▸ **Instructions to follow**: Each entry has to be given again in its exact wording, and no picture may appear in the result.

▸ **Data listing**:
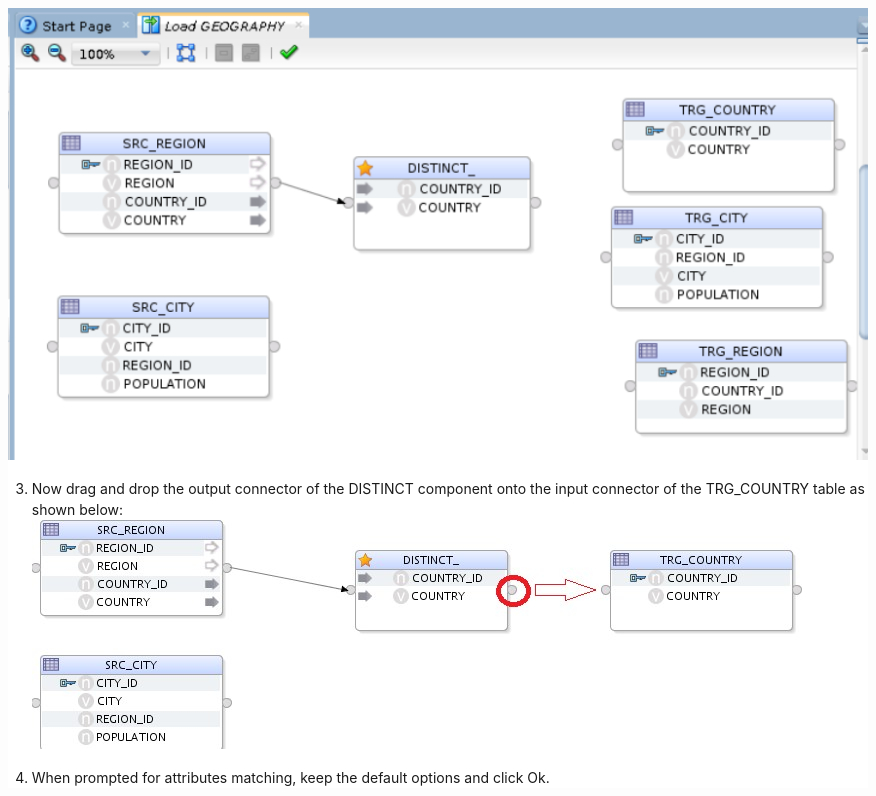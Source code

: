 ![](./images/Capture5.PNG)

3. Now drag and drop the output connector of the DISTINCT component onto the input connector of the
TRG_COUNTRY table as shown below:
![](./images/4.PNG)

4. When prompted for attributes matching, keep the default options and click Ok.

▸ **Answer to this task**:
Source code

: ![](./images/Capture5.PNG)

3. Now drag and drop the output connector of the DISTINCT component onto the input connector of the
TRG_COUNTRY table as shown below:
![](./images/4.PNG)

4. When prompted for attributes matching, keep the default options and click Ok.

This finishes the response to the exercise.